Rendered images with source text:
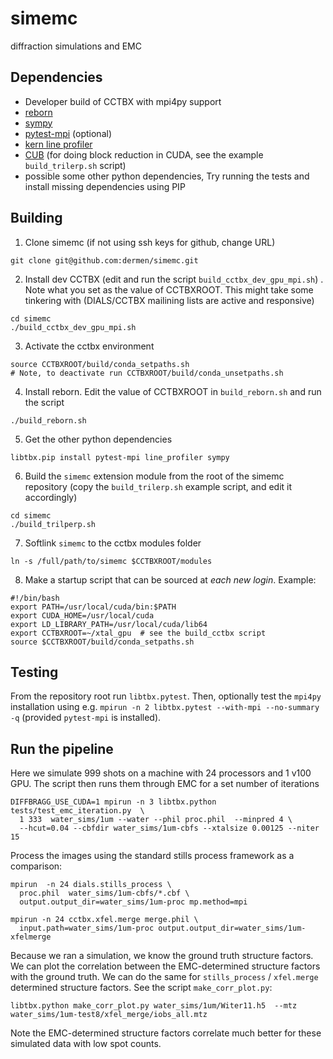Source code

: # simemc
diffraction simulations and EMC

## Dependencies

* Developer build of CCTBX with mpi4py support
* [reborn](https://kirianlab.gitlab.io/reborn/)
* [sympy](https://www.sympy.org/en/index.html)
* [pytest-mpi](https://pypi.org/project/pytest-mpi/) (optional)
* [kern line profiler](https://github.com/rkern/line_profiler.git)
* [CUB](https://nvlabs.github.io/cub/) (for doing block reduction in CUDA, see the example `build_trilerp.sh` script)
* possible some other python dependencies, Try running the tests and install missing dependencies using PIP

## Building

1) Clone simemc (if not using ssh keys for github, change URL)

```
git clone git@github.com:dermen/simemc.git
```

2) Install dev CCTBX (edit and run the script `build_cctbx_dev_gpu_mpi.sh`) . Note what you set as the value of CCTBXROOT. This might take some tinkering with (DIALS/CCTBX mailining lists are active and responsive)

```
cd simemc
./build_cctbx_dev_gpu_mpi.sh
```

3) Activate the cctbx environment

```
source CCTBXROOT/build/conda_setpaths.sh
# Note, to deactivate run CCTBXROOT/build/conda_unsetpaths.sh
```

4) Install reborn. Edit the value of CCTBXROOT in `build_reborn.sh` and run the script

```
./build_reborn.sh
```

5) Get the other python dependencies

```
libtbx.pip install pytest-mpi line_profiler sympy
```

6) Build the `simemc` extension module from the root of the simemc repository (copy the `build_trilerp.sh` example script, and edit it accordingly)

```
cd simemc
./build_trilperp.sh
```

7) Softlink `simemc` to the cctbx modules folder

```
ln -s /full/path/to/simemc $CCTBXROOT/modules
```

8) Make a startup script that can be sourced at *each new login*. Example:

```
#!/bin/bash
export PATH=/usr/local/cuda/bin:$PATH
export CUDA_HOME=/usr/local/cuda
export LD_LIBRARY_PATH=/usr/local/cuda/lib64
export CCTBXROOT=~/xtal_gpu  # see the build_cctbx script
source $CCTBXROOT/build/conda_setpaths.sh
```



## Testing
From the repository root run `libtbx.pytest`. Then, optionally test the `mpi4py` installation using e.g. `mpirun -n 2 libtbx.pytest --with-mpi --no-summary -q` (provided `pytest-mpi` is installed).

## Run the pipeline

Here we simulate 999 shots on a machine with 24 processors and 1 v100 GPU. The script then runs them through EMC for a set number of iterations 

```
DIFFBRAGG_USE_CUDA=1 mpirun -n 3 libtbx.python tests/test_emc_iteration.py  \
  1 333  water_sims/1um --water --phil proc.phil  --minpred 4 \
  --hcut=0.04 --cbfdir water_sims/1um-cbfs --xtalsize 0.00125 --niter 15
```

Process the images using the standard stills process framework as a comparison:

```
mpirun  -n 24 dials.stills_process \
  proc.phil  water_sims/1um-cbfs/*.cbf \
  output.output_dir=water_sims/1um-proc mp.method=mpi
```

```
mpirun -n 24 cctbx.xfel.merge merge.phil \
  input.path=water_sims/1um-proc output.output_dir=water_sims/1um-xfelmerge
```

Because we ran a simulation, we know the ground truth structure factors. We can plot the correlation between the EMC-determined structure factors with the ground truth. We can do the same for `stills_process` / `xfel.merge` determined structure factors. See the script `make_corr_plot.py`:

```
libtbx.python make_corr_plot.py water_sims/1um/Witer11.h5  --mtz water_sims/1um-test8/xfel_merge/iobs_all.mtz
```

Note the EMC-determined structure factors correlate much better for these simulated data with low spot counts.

...

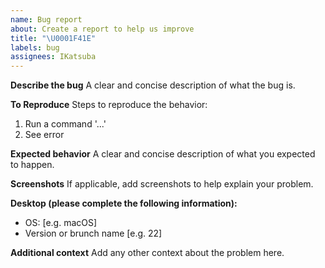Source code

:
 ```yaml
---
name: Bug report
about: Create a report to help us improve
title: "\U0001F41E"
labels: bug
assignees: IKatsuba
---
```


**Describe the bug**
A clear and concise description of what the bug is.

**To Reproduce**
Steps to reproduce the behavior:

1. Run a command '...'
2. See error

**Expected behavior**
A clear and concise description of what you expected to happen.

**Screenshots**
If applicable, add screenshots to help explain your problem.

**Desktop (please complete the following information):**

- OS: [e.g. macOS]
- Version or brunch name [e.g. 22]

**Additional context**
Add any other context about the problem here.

* **What you need to do**: Whenever a line includes the word "behavior", pull it out of the entries.

* **Answer to the exercise**:
Steps to reproduce the behavior:
**Expected behavior**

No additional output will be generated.